PROVIDED DATA section start
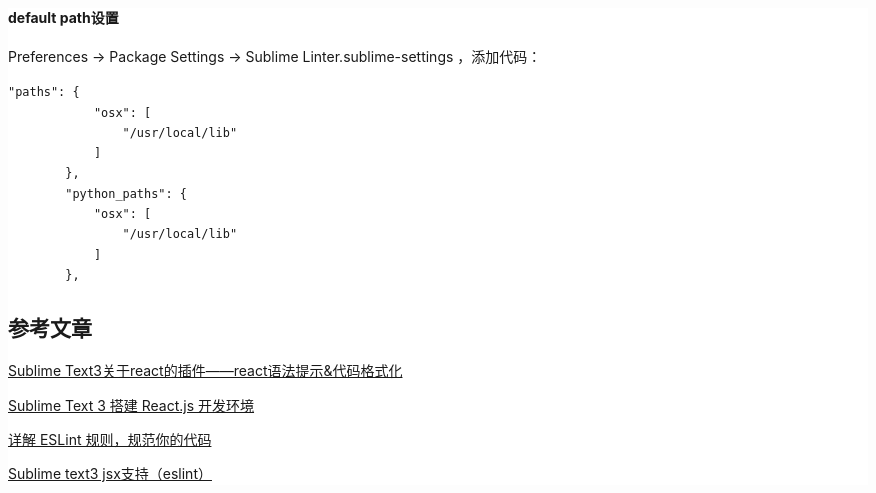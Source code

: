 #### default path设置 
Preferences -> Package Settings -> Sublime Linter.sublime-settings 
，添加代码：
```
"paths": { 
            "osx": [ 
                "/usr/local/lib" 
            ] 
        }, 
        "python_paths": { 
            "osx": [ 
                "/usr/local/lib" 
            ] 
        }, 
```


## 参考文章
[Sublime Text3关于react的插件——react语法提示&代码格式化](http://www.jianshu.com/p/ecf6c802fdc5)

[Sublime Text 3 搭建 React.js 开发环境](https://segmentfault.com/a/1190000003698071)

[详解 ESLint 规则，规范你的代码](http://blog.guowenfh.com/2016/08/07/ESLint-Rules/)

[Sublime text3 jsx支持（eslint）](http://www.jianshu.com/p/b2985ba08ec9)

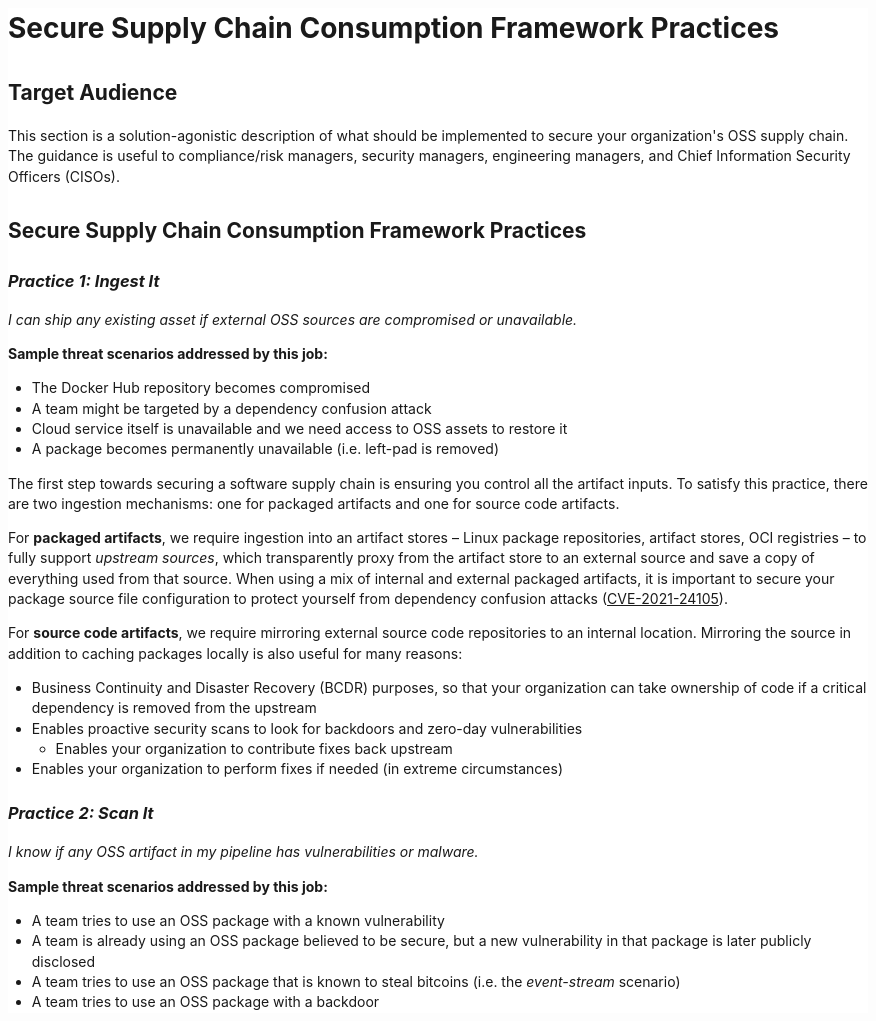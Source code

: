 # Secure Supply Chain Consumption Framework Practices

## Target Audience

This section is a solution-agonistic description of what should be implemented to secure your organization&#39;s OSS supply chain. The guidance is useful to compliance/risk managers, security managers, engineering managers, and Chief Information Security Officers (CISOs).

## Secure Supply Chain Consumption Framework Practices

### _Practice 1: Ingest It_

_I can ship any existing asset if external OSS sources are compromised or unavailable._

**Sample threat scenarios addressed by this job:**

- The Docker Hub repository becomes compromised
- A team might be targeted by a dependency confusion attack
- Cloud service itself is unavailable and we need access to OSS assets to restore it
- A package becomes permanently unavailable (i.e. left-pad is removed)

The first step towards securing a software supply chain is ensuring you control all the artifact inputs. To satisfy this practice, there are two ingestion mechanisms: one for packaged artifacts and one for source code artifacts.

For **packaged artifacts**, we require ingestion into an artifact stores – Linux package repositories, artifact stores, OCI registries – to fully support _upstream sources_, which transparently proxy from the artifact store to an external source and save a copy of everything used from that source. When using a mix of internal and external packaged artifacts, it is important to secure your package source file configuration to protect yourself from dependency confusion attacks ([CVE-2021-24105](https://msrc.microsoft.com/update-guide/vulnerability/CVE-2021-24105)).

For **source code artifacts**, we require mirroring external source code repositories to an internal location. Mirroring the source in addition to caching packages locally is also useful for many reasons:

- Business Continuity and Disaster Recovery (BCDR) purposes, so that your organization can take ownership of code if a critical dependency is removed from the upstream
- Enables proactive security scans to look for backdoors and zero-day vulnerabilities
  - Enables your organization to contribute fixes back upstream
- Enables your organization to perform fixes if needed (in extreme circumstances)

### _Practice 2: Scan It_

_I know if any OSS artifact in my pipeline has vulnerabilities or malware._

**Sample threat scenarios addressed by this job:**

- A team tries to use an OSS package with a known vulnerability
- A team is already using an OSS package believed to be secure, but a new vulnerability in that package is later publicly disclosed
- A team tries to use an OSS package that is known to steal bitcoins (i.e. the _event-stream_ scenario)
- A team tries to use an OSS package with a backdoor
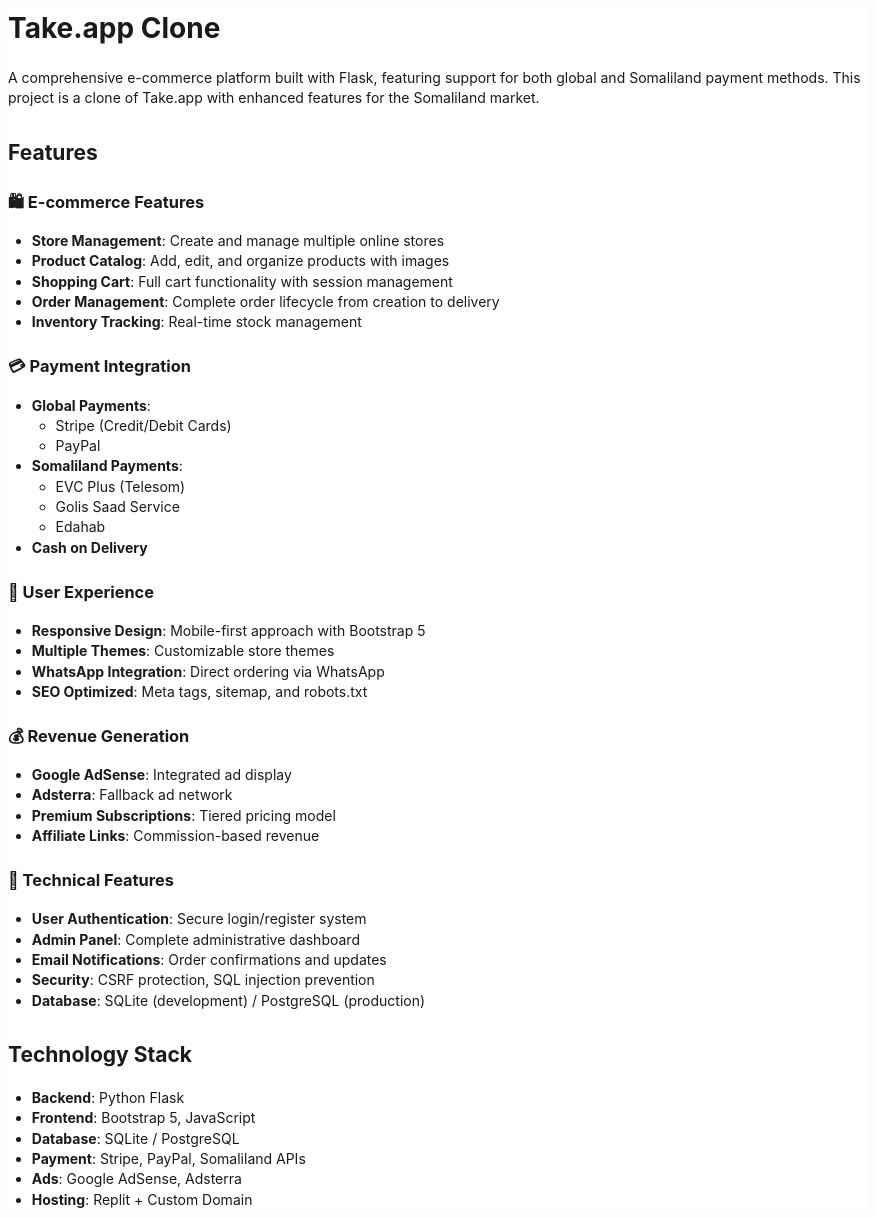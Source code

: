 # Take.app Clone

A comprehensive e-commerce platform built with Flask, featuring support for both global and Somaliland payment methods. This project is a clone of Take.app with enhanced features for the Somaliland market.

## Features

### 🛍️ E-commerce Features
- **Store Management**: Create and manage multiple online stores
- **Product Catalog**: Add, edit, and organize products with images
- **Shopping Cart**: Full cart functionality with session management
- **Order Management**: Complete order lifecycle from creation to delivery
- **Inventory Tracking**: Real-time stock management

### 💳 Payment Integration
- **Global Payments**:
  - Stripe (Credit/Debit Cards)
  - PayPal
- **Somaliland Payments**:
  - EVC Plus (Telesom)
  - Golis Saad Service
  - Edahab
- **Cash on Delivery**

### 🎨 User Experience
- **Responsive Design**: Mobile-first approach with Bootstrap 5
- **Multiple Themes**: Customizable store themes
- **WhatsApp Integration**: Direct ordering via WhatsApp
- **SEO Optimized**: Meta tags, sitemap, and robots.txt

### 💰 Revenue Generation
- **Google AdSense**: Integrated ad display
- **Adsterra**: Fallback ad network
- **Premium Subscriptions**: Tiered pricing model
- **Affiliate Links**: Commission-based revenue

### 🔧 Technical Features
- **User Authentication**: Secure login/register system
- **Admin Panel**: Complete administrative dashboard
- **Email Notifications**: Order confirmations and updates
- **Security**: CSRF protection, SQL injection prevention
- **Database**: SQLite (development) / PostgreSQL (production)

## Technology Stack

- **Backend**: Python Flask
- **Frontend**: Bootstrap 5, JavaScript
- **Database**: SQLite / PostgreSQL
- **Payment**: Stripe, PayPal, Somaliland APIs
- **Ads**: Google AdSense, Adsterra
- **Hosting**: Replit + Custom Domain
PROVIDED DATA section end
Take the lines from the one containing "- **Backend**: Python Flask" to the last line of the material above and write them out exactly.

_EXERCISE RESPONSE_.
- **Backend**: Python Flask
- **Frontend**: Bootstrap 5, JavaScript
- **Database**: SQLite / PostgreSQL
- **Payment**: Stripe, PayPal, Somaliland APIs
- **Ads**: Google AdSense, Adsterra
- **Hosting**: Replit + Custom Domain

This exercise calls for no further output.